Watching Samira Ahmed’s Art of Persia television series on BBC Four has been an utter delight. Not just to learn more about the history of Persia and the incredible impact the empire has had on the world and today, but it has taken me back to so many pleasant memories of Iran. I look back at visiting some of the monuments featured in the television series.
The goal posts stand alone now, but some 400 years ago, they were used in polo matches. Now the only horses that can be seen are ones transporting new travellers and young families around the square – fountains trickling in the background in the evening light illuminating Naqsh-e Jahan Square’s features. The vast space itself – stretching at 512 metres long and 163 metres long – is also home to grand mosques. The Masjed-e Shah and Masjed-e Sheikh Lotfallah built under Shah the Great I’s rule are Islamic architectural triumphs. The evening is the best time to drift around the square to witness the majestic lights bounce off their dazzling array of tiles – and to sit and enjoy the view with a glass of bubbling chai, black tea, in hand.
The ancient desert city of Yazd is filled with trickling winding lanes, towering minarets and soaring badgirs, wind towers. In the depths of this ancient city lies ancient rituals. In the depths of the old town , just off Amir Chakhmakh Complex, you can find the an ancient gym, the Saheb A Zaman Zurkhaneh (zurkhaneh is translated as a house of strength). Inside men and young boys throw themselves into a deep pit and carry out weight-training rituals to the thumping beat of a drum and a man singing the best of Hafez poetry. The leader’s voice belts and pelts out for all of Yazd to hear.
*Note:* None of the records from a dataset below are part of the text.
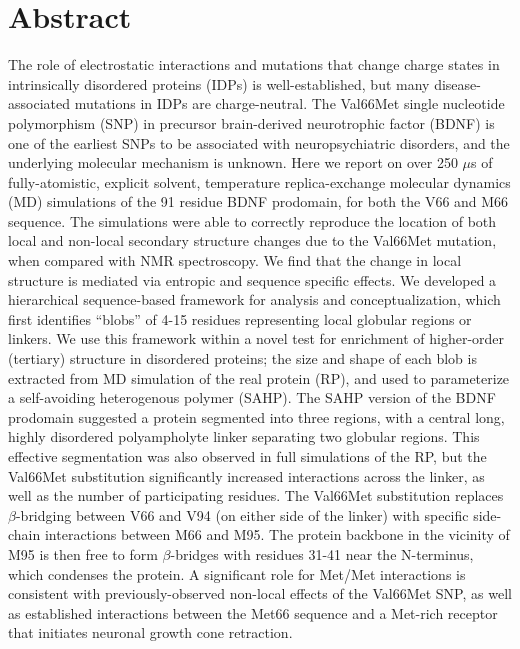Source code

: \documentclass[10pt,letterpaper]{article}
\begin{document}
\section*{Abstract}
The role of electrostatic interactions and mutations that change charge states in intrinsically disordered proteins (IDPs) is well-established, but many disease-associated mutations in IDPs are charge-neutral. The Val66Met single nucleotide polymorphism (SNP) in precursor brain-derived neurotrophic factor (BDNF) is one of the earliest SNPs to be associated with neuropsychiatric disorders, and the underlying molecular mechanism is unknown. Here we report on over 250 $\mu$s of fully-atomistic, explicit solvent, temperature replica-exchange molecular dynamics (MD) simulations of the 91 residue BDNF prodomain, for both the V66 and M66 sequence. The simulations were able to correctly reproduce the location of both local and non-local secondary structure changes due to the Val66Met mutation, when compared with NMR spectroscopy. We find that the change in local structure is mediated via entropic and sequence specific effects. We developed a hierarchical sequence-based framework for analysis and conceptualization, which first identifies ``blobs'' of 4-15 residues representing local globular regions or linkers. We use this framework within a novel test for enrichment of higher-order (tertiary) structure in disordered proteins; the size and shape of each blob is extracted from MD simulation of the real protein (RP), and used to parameterize a self-avoiding heterogenous polymer (SAHP). The SAHP version of the BDNF prodomain suggested a protein segmented into three regions, with a central long, highly disordered polyampholyte linker separating two globular regions. This effective segmentation was also observed in full simulations of the RP, but the Val66Met substitution significantly increased interactions across the linker, as well as the number of participating residues. The Val66Met substitution replaces $\beta$-bridging between V66 and V94 (on either side of the linker) with specific side-chain interactions between M66 and M95. The protein backbone in the vicinity of M95 is then free to form $\beta$-bridges with residues 31-41 near the N-terminus, which condenses the protein. A significant role for Met/Met interactions is consistent with previously-observed non-local effects of the Val66Met SNP, as well as established interactions between the Met66 sequence and a Met-rich receptor that initiates neuronal growth cone retraction. 
\end{document}
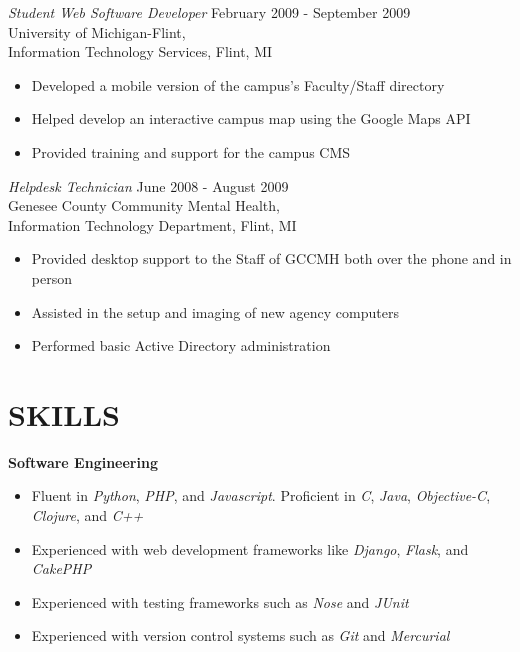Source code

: \documentclass[line,margin]{res}
\begin{document}
\begin{resume}
{\sl Student Web Software Developer } \hfill February 2009 - September 2009 \\
        University of Michigan-Flint, \\
        Information Technology Services, Flint, MI
        \vspace{2 mm}
        \begin{itemize}
        \item Developed a mobile version of the campus's Faculty/Staff
        directory
        \item Helped develop an interactive campus map using the
        Google Maps API
        \item Provided training and support for the campus CMS
        \end{itemize}

{\sl Helpdesk Technician} \hfill June 2008 - August 2009 \\
        Genesee County Community Mental Health, \\
        Information Technology Department, Flint, MI
        \vspace{2 mm}
        \begin{itemize}
        \item Provided desktop support to the Staff of GCCMH both
        over the phone and in person
        \item Assisted in the setup and imaging of new agency
        computers
        \item Performed basic Active Directory administration
        \end{itemize}

        \section{SKILLS}
        \textbf{Software Engineering}
        \vspace{2 mm}
        \begin{itemize}
        \item Fluent in {\sl Python}, {\sl PHP}, and {\sl Javascript}. Proficient
        in {\sl C}, {\sl Java}, {\sl Objective-C}, {\sl Clojure}, and {\sl C++}
        \item Experienced with web development frameworks like {\sl Django},
{\sl Flask}, and {\sl CakePHP}
\item Experienced with testing frameworks such as {\sl Nose} and {\sl JUnit}
\item Experienced with version control systems such as {\sl Git} and {\sl Mercurial}
\end{itemize}


\end{resume}
\end{document}
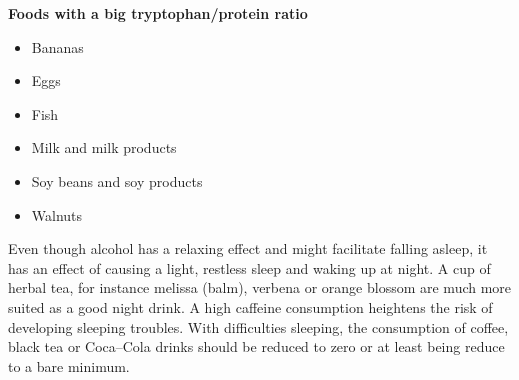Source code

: \documentclass[../main.tex]{subfiles}
\begin{document}
\vspace{5mm}
\noindent
\begin{center}
\begin{fminipage}{0.45\textwidth}
  \textbf{Foods with a big tryptophan/protein ratio\label{box:tryptophan}}
  \begin{itemize}
  \item Bananas
  \item Eggs
  \item Fish
  \item Milk and milk products
  \item Soy beans and soy products
    \item Walnuts
  \end{itemize}
\end{fminipage}
\end{center}

Even though alcohol has a relaxing effect and might facilitate falling asleep,
it has an effect of causing a light, restless sleep and waking up at night.
A cup of herbal tea, for instance melissa (balm), verbena or orange blossom are much more suited as a good night drink.
A high caffeine consumption heightens the risk of developing sleeping troubles.
With difficulties sleeping, the consumption of coffee, black tea or Coca--Cola drinks should be reduced to zero or at least
being reduce to a bare minimum.
\end{document}
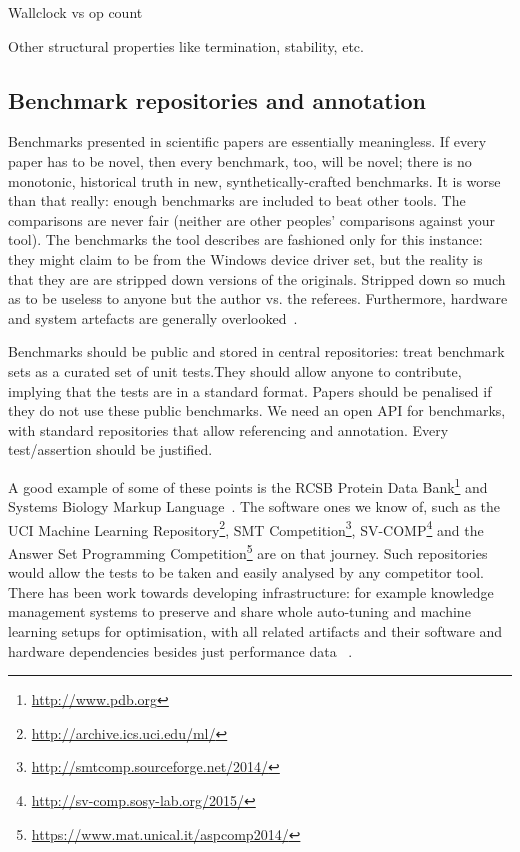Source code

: \documentclass[conference]{IEEEtran}
\begin{document}
Wallclock vs op count

Other structural properties like termination, stability, etc. 

\subsection{Benchmark repositories and annotation}

Benchmarks presented in scientific papers are essentially
meaningless. If every paper has to be novel, then every benchmark,
too, will be novel; there is no monotonic, historical truth in new,
synthetically-crafted benchmarks. It is worse than that really: enough
benchmarks are included to beat other tools. The comparisons are never
fair (neither are other peoples' comparisons against your tool).  The
benchmarks the tool describes are fashioned only for this instance:
they might claim to be from the Windows device driver set, but the
reality is that they are are stripped down versions of the
originals. Stripped down so much as to be useless to anyone but the
author vs. the referees. Furthermore, hardware and system artefacts
are generally overlooked~\cite{brain+devos:2009}.

Benchmarks should be public and stored in central repositories: treat
benchmark sets as a curated set of unit tests.They should allow anyone
to contribute, implying that the tests are in a standard
format. Papers should be penalised if they do not use these public
benchmarks. We need an open API for benchmarks, with standard
repositories that allow referencing and annotation. Every
test/assertion should be justified.

A good example of some of these points is the RCSB Protein Data
Bank\footnote{\url{http://www.pdb.org}} and Systems Biology Markup
Language~\cite{Hucka2003,Chaouiya2013}. The software ones we know of,
such as the UCI Machine Learning
Repository\footnote{\url{http://archive.ics.uci.edu/ml/}}, SMT
Competition\footnote{\url{http://smtcomp.sourceforge.net/2014/}},
SV-COMP\footnote{\url{http://sv-comp.sosy-lab.org/2015/}} and the
Answer Set Programming
Competition\footnote{\url{https://www.mat.unical.it/aspcomp2014/}} are
on that journey. Such repositories would allow the tests to be taken
and easily analysed by any competitor tool. There has been work
towards developing infrastructure: for example knowledge management
systems to preserve and share whole auto-tuning and machine learning
setups for optimisation, with all related artifacts and their software
and hardware dependencies besides just performance data
~\cite{fursin-et-al:2014}.
\end{document}
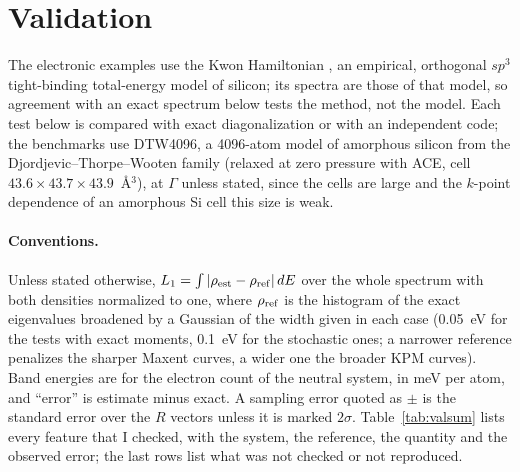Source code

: \documentclass[reprint,nofootinbib,superscriptaddress,amsmath,amssymb,aps,prb,floatfix]{revtex4-2}
\begin{document}
\section{Validation}
\label{sec:validation}

The electronic examples use the Kwon Hamiltonian \cite{kwon}, an empirical, orthogonal $sp^3$ tight-binding total-energy model of silicon; its spectra are those of that model, so agreement with an exact spectrum below tests the method, not the model. Each test below is compared with exact diagonalization or with an independent code; the benchmarks use DTW4096, a 4096-atom model of amorphous silicon from the Djordjevic--Thorpe--Wooten family \cite{www,dtw} (relaxed at zero pressure with ACE, cell $43.6\times43.7\times43.9$~\AA$^3$), at $\Gamma$ unless stated, since the cells are large and the $k$-point dependence of an amorphous Si cell this size is weak.

\paragraph*{Conventions.}
Unless stated otherwise, $L_1=\int|\rho_{\rm est}-\rho_{\rm ref}|\,dE$ over the whole spectrum with both densities normalized to one, where $\rho_{\rm ref}$ is the histogram of the exact eigenvalues broadened by a Gaussian of the width given in each case (0.05~eV for the tests with exact moments, 0.1~eV for the stochastic ones; a narrower reference penalizes the sharper Maxent curves, a wider one the broader KPM curves). Band energies are for the electron count of the neutral system, in meV per atom, and ``error'' is estimate minus exact. A sampling error quoted as $\pm$ is the standard error over the $R$ vectors unless it is marked $2\sigma$.
Table~\ref{tab:valsum} lists every feature that I checked, with the system, the reference, the quantity and the observed error; the last rows list what was not checked or not reproduced.
\end{document}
I trace my hand over the cracked ruins. Fine reliefs which depict tribal processions can be seen, their eyes fixating on me. Persepolis was once home to the Achaemenid Empire – and the ruins showcase a glimpse of its glory. And it was also there that Mohammad Reza Pahlavi (once the Shah of Iran) had held the most expensive party in 1971 to celebrate his glory along with the country’s 2,500th anniversary, leading to much discontent. Now the only trace of the party are the remains of a luxury tent outside the entrance through the pine trees.